1.  Diversity.  If it’s diversity they are aiming at,  they should all the more leave the classical edge in because CBC Radio 2 is the only nation-wide English radio station in Canada that offers classical music.  Which station can I tune in for such extensive and in-depth coverage of the arts and artists, classical music and musicians, live concerts, commentaries, CD reviews and even an audience requests program? What alternative do I have when the only classical music station in Canada decides to go with the flow and become just another dial for easy listening or contemporary pop?  I feel like I’m a CBC copywriter doing a promo for the station…but why would they need me to tell them this?   To CBC Radio: Respect your role in the Canadian cultural landscape.  What ‘diversity’ are you offering if there are no choices in genre? If ‘diversity’, and ‘choice’ are such powerful words nowadays, honor the real meaning of these terms and not just utter them for political correctness. 

2.  Multicultural. The term “Classical Music” has often been misconstrued as being monocultural.  Are CBC program researchers and management not aware that many so called “classical” composers, especially the more contemporary ones, are from a diverse cultural background including not only Western European, but Central and southern European, Scandinavian, Russian, North American, South American, and Asian?  And do they not know that for this last group here, Asian-Canadians, especially appreciate classical music and particularly in the teaching of their young, the next generation of music lovers?  I for one can speak out on this issue where I personally and know and have come into contact with countless parents of Asian descent who have involved their children in the learning of classical music, and have nurtured numerous talented young classical musicians here in Canada.  Jan Wong in her recent book Beijing Confidential notes that there are 30 million piano students and 10 million violin students in China today.  Two of the most popular music icons among the young are Lang Lang and Yundi Li, both world renowned classical pianists in their 20’s. Wouldn’t it be odd that one can enjoy classical music on radio in China but not be able to in Canada?

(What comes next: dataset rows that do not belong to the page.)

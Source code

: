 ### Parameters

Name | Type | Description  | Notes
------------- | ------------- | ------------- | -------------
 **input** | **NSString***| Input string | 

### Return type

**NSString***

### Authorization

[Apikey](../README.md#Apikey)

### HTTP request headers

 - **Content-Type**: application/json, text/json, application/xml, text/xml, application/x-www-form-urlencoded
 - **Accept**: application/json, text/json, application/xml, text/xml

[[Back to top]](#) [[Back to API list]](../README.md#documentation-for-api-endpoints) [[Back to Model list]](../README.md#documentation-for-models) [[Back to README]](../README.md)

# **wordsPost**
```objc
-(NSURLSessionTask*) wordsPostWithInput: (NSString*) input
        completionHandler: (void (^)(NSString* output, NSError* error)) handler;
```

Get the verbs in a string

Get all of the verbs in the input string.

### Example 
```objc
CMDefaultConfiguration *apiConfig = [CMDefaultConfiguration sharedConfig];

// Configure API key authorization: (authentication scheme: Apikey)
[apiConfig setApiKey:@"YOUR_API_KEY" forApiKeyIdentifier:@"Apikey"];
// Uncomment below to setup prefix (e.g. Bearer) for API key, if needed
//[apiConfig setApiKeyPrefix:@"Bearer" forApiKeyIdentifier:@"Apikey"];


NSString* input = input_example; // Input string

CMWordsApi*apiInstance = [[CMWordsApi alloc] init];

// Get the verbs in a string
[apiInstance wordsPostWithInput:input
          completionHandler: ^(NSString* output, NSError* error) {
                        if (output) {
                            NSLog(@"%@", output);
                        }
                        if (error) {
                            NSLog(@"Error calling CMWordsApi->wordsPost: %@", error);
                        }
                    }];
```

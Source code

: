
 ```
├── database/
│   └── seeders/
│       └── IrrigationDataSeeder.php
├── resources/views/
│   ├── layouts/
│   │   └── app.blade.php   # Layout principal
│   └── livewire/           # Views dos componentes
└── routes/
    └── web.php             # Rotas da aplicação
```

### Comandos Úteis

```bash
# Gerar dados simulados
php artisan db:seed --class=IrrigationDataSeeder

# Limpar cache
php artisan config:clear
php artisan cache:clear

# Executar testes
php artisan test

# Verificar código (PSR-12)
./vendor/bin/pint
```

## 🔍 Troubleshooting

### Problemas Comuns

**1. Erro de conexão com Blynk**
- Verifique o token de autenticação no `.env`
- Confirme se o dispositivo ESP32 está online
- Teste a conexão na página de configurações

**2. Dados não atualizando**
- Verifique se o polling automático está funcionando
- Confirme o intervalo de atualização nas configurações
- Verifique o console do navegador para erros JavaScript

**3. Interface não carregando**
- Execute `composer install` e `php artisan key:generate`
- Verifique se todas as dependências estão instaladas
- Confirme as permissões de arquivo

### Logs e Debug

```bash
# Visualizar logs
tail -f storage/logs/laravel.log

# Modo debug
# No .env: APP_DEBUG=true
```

3.  Education. If it’s just for the sake of our young, we owe them a great heritage if we do not nurture them to appreciate the roots of modern music. Without going deep into music theory, isn’t it true that our contemporary music evolves from classical foundations?  Calling it ‘classical’ sounds so politically incorrect, as it wrongly conveys ‘elitism’ or simply connotations of being passé. But, would you avoid teaching our next generation Canadian history just because history is passé? 

4.  Business. If it’s for marketing reasons, why add one more ‘easy listening’, ‘pop’, ‘jazz’ or ‘contemporary’ station to the already competitive business, why fight for market share while you can distinctly offer something very different and unique, a real alternative to the radio audience in Canada.  If you wish to morph into a more hip mode to appeal to the young, look for younger DJ’s for your classical music programs. If George Stroumboulopoulos (previously of MuchMusic) can become a Canadian news icon on CBC Television, I’m sure you can find young blood equally well versed in the classical music sector.  

5.  Identity. And if it’s Canadian identity they are seeking, trying to appease the ‘general public’ (as if we are not), then CBC Radio 2 should all the more realize, as a publicly owned radio station and a national institution, the classical music they are eliminating is not just a part of Canadian identity, but human civilization…and I suppose western or eastern, old or young, we are a part of that.